La sforbiciata alla Naspi

E poi c'è il discorso della Naspi. L'idea in seno all'esecutivo uscito dalle urne sarebbe quella di di ridurre la durata del sussidio di disoccupazione: andare sotto il 50% del periodo lavorato, secondo voci riportate da Repubblica. Percentuale che ora consente di ricevere l'aiuto fino a un massimo di due anni, sempre che si abbiano almeno quattro anni di anzianità. Quindi se uno ha lavorato un anno, prende sei mesi di disoccupazione. Se ha lavorato sei mesi, riceve la Naspi per tre. Una durata eccessiva secondo il governo Meloni. Oggi la Naspi cala del 3% al mese dopo il sesto mese.

Nella maggioranza non mancano esponenti che ritengono tale meccanismo "distorsivo", in quanto la durata del sussidio non sarebbe coerente con quanto si ha lavorato. La Naspi nel 2021 valeva quasi 13 miliardi, di cui 5,6 miliardi coperti dalle aziende che versano l'1,30% del loro monte retribuzioni. Lo Stato ha messo 7,3 miliardi l'anno scorso per 2,5 milioni di disoccupati che hanno beneficiato in media di 5.307 euro nell'anno.

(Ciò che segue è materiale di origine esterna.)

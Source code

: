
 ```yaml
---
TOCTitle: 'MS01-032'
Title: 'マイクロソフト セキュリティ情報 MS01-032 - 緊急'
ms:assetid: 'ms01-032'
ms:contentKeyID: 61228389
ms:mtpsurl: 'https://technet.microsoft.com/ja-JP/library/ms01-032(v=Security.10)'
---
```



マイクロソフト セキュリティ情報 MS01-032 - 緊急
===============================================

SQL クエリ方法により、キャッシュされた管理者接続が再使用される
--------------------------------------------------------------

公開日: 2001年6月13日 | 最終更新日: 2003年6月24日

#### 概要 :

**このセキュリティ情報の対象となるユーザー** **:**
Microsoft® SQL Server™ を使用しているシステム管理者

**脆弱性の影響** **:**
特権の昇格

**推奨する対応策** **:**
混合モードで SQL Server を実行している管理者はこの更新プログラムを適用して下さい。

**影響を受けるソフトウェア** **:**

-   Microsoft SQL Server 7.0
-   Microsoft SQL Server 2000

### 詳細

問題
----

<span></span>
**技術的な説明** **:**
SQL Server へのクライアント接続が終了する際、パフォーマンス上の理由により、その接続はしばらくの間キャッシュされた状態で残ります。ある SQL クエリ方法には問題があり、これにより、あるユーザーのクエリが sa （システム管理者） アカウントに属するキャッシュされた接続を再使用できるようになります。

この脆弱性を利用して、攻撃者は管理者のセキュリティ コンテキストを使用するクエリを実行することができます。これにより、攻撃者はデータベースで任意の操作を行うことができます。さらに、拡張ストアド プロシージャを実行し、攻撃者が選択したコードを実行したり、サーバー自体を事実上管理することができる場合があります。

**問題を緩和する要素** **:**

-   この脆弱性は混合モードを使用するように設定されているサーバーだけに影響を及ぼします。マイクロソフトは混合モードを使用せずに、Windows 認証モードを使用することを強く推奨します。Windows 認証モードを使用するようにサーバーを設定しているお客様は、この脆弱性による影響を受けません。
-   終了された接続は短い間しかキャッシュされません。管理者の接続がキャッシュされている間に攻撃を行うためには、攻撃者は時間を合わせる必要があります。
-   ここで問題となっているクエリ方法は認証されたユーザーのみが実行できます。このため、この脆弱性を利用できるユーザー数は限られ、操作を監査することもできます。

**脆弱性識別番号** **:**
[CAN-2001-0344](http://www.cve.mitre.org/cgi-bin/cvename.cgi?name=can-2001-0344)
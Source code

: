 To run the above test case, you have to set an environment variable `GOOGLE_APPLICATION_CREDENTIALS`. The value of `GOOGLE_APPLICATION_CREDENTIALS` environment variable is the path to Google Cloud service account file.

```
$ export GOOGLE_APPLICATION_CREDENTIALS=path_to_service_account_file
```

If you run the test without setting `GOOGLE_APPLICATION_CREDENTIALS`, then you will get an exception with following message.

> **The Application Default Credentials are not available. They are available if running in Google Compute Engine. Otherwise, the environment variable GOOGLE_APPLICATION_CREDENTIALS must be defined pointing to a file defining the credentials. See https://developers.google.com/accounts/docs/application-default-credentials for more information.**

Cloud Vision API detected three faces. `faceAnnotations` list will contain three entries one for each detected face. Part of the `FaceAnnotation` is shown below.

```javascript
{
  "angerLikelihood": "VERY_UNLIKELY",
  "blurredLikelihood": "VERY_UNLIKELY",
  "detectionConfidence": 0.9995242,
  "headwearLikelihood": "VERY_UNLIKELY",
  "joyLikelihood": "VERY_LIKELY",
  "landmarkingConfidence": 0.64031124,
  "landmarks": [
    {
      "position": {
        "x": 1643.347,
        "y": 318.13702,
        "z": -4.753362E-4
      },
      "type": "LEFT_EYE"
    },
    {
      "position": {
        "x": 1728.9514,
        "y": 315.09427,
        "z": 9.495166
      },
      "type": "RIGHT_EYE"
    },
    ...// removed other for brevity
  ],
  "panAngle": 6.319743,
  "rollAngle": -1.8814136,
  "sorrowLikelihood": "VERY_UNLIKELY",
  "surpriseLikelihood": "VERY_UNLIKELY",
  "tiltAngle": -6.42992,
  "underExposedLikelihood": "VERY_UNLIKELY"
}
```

L'esecutivo vuole a tutti i costi dare un segnale di discontinuità al suo elettorato. Così, pur avendo le mani legate sul fronte economico, metterà mano in qualche modo almeno al reddito di cittadinanza (l'intervento sulla Naspi è molto più complesso e incontrerebbe resistenze anche dentro la maggioranza), la misura simbolo della passata legislatura. Resta da capire come, ma saranno modifiche in senso restrittivo.